RMON (Remote Network Monitoring) provides standard information that a network administrator can use to monitor, analyze, and troubleshoot a group of distributed local area networks (LANs) and interconnecting T-1/E-1 and T-2/E-3 lines from a central site. RMON specifically defines the information that any network monitoring system will be able to provide. It's specified as part of the Management Information Base (MIB) in Request for Comments 1757 as an extension of the Simple Network Management Protocol (SNMP). The latest level is RMON Version 2 (sometimes referred to as "RMON 2" or "RMON2").

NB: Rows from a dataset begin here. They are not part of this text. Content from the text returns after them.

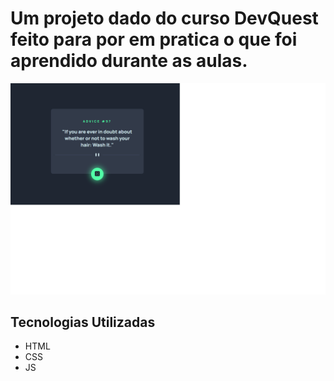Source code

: # Um projeto dado do curso DevQuest feito para por em pratica o que foi aprendido durante as aulas.

<img src="./images/Imagem-do-projeto-final.png" alt="Imagem do projeto final">

## Tecnologias Utilizadas
- HTML
- CSS
- JS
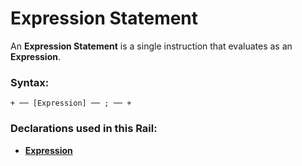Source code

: 
# Expression Statement

An **Expression Statement** is a single instruction
that evaluates as an **Expression**.

### Syntax:

    + ── [Expression] ── ; ── +

### Declarations used in this Rail:

- [**Expression**](Expression.md)
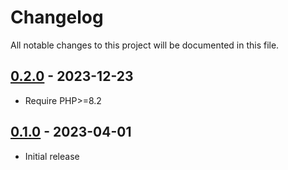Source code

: # Changelog

All notable changes to this project will be documented in this file.

## [0.2.0](https://github.com/phel-lang/phel-lang/compare/v0.1.0...v0.2.0) - 2023-12-23

* Require PHP>=8.2

## [0.1.0](https://github.com/phel-lang/router/releases/tag/v0.1.0) - 2023-04-01

* Initial release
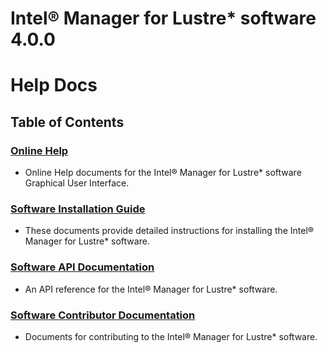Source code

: # Intel® Manager for Lustre* software 4.0.0
#  **Help Docs** 
## Table of Contents

### [**Online Help**](docs/IML_Help_TOC.md)
  
* Online Help documents for the Intel® Manager for Lustre* software Graphical User Interface.

### [**Software Installation Guide**](docs/Install_Guide/ig_TOC.md)

* These documents provide detailed instructions for installing the Intel® Manager for Lustre* software.
  
###  [**Software API Documentation**](docs/api/api_TOC.md)

* An API reference for the Intel® Manager for Lustre* software.

### [**Software Contributor Documentation**](docs/Contributor_Docs/cd_TOC.md)

* Documents for contributing to the Intel® Manager for Lustre* software.
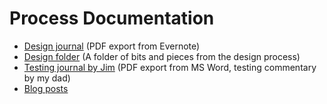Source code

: # Process Documentation

* [Design journal](./breaksout-design-journal.pdf) (PDF export from Evernote)
* [Design folder](https://github.com/pippinbarr/breaksout/tree/main/process/design) (A folder of bits and pieces from the design process)
* [Testing journal by Jim](./testing/breaksout-testing-by-jim.pdf) (PDF export from MS Word, testing commentary by my dad)
* [Blog posts](./blog-posts.md)
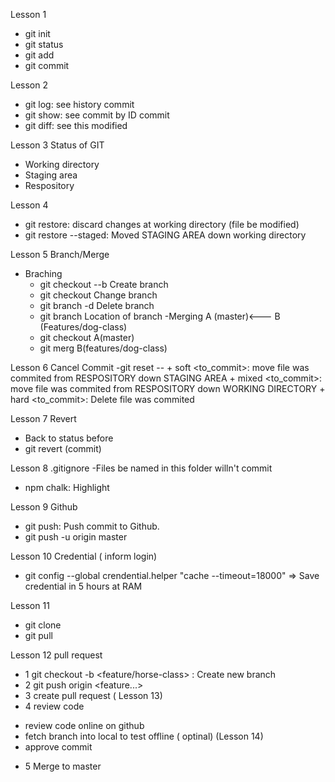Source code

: Lesson 1
- git init
- git status
- git add
- git commit

Lesson 2 
- git log:  see history commit
- git show: see commit by ID commit
- git diff: see this modified

Lesson 3 Status of GIT
- Working directory
- Staging area
- Respository

Lesson 4
- git restore: discard changes at working directory (file be modified)
- git restore --staged: Moved STAGING AREA down working directory

Lesson 5 Branch/Merge
- Braching
	+ git checkout --b <branch> Create branch
	+ git checkout <branch>	Change branch
	+ git branch -d <branch> Delete branch
	+ git branch Location of branch
-Merging
	A (master)<--- B (Features/dog-class)
	+ git checkout A(master)
	+ git merg B(features/dog-class)

Lesson 6 Cancel Commit
-git reset --
	+ soft <to_commit>: move file was commited from RESPOSITORY down STAGING AREA 
	+ mixed <to_commit>: move file was commited from RESPOSITORY down WORKING DIRECTORY
	+ hard <to_commit>: Delete file was commited

Lesson 7 Revert 
- Back to status before
- git revert (commit)

Lesson 8 .gitignore
-Files be named in this folder willn't commit
- npm chalk: Highlight 

Lesson 9 Github 
- git push: Push commit to Github.
- git push -u origin master

Lesson 10 Credential ( inform login)
- git config --global crendential.helper "cache --timeout=18000"
=> Save credential in 5 hours at RAM 

Lesson 11 
- git clone <https>
- git pull

Lesson 12 pull request
- 1 git checkout -b <feature/horse-class> : Create new branch
- 2 git push origin <feature...>
- 3 create pull request ( Lesson 13)
- 4 review code
+ review code online on github
+ fetch branch into local to test offline ( optinal) (Lesson 14)
+ approve commit
- 5 Merge to master

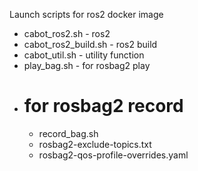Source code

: Launch scripts for ros2 docker image

- cabot_ros2.sh        - ros2
- cabot_ros2_build.sh  - ros2 build
- cabot_util.sh        - utility function
- play_bag.sh          - for rosbag2 play
- # for rosbag2 record
  - record_bag.sh
  - rosbag2-exclude-topics.txt
  - rosbag2-qos-profile-overrides.yaml
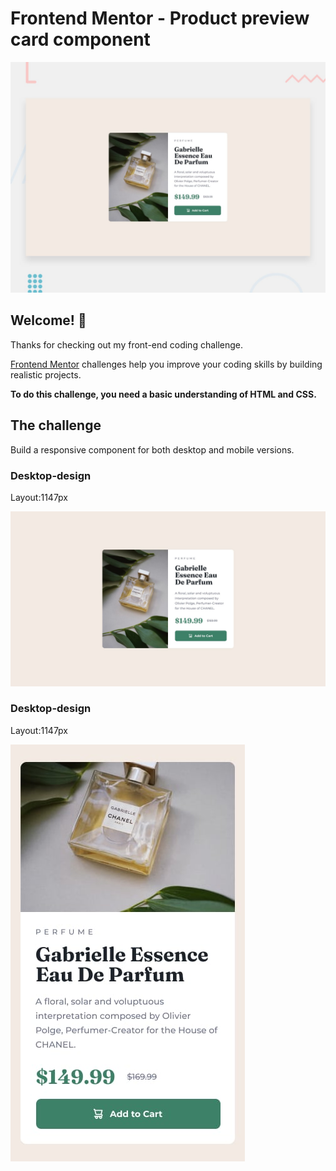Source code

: # Frontend Mentor - Product preview card component

![Design preview for the Product preview card component coding challenge](./design/desktop-preview.jpg)

## Welcome! 👋

Thanks for checking out my front-end coding challenge.

[Frontend Mentor](https://www.frontendmentor.io) challenges help you improve your coding skills by building realistic projects.

**To do this challenge, you need a basic understanding of HTML and CSS.**

## The challenge
Build a responsive component for both desktop and mobile versions.
### Desktop-design
Layout:1147px

![Desktop Design](./design/desktop-design.jpg)
### Desktop-design
Layout:1147px

![Mobile Design](./design/mobile-design.jpg)


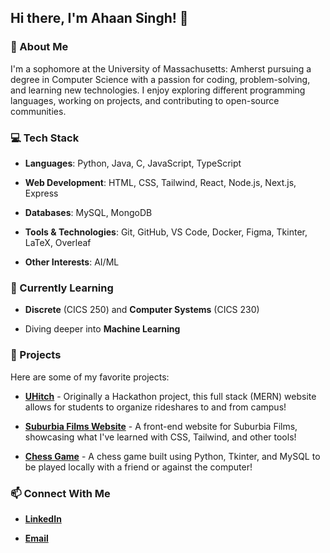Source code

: ## Hi there, I'm **Ahaan Singh**! 👋

### 🚀 About Me

I'm a sophomore at the University of Massachusetts: Amherst pursuing a degree in Computer Science with a passion for coding, problem-solving, and learning new technologies. I enjoy exploring different programming languages, working on projects, and contributing to open-source communities.

### 💻 Tech Stack

* **Languages**: Python, Java, C, JavaScript, TypeScript

* **Web Development**: HTML, CSS, Tailwind, React, Node.js, Next.js, Express

* **Databases**: MySQL, MongoDB

* **Tools & Technologies**: Git, GitHub, VS Code, Docker, Figma, Tkinter, LaTeX, Overleaf

* **Other Interests**: AI/ML

### 🌱 Currently Learning

* **Discrete** (CICS 250) and **Computer Systems** (CICS 230)

* Diving deeper into **Machine Learning**

### 📌 Projects

Here are some of my favorite projects:

* [**UHitch**](https://github.com/ahaan0502/UHitch) - Originally a Hackathon project, this full stack (MERN) website allows for students to organize rideshares to and from campus!

* [**Suburbia Films Website**](https://github.com/ahaan0502/Suburbia-Films-Website) - A front-end website for Suburbia Films, showcasing what I've learned with CSS, Tailwind, and other tools!

* [**Chess Game**](https://github.com/ahaan0502/Chess-Game) - A chess game built using Python, Tkinter, and MySQL to be played locally with a friend or against the computer!

### 📫 Connect With Me

* [**LinkedIn**](www.linkedin.com/in/ahaan-singh-39248622b)

* [**Email**](mailto:ahaan_singh@hotmail.com)
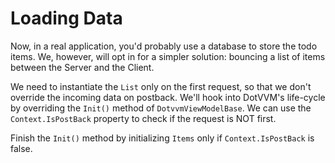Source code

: ﻿---
Title: Loading Data
CodeTask: /resources/030_todolist/20_loading_data.csharp.csx
---

# Loading Data

Now, in a real application, you'd probably use a database to store the todo items. We, however, will opt in for a simpler solution: bouncing a list of items between the Server and the Client. 

We need to instantiate the `List` only on the first request, so that we don't override the incoming data on postback. We'll hook into DotVVM's life-cycle by overriding the `Init()` method of `DotvvmViewModelBase`. We can use the `Context.IsPostBack` property to check if the request is NOT first.

Finish the `Init()` method by initializing `Items` only if `Context.IsPostBack` is false.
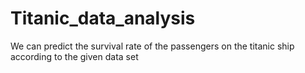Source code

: # Titanic_data_analysis
We can predict the survival rate of the passengers on the titanic ship according to the given data set
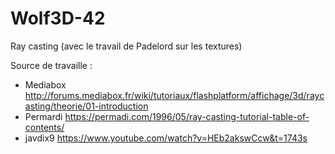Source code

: # Wolf3D-42
Ray casting (avec le travail de Padelord sur les textures)

Source de travaille :

- Mediabox http://forums.mediabox.fr/wiki/tutoriaux/flashplatform/affichage/3d/raycasting/theorie/01-introduction
- Permardi https://permadi.com/1996/05/ray-casting-tutorial-table-of-contents/
- javdix9 https://www.youtube.com/watch?v=HEb2akswCcw&t=1743s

RMON can be supported by hardware monitoring devices (known as "probes") or through software or some combination. For example, Cisco's line of LAN switches includes software in each switch that can trap information as traffic flows through and record it in its MIB. A software agent can gather the information for presentation to the network administrator with a graphical user interface. A number of vendors provide products with various kinds of RMON support.
RMON collects nine kinds of information, including packets sent, bytes sent, packets dropped, statistics by host, by conversations between two sets of addresses, and certain kinds of events that have occurred. A network administrator can find out how much bandwidth or traffic each user is imposing on the network and what Web sites are being accessed. Alarms can be set in order to be aware of impending problems.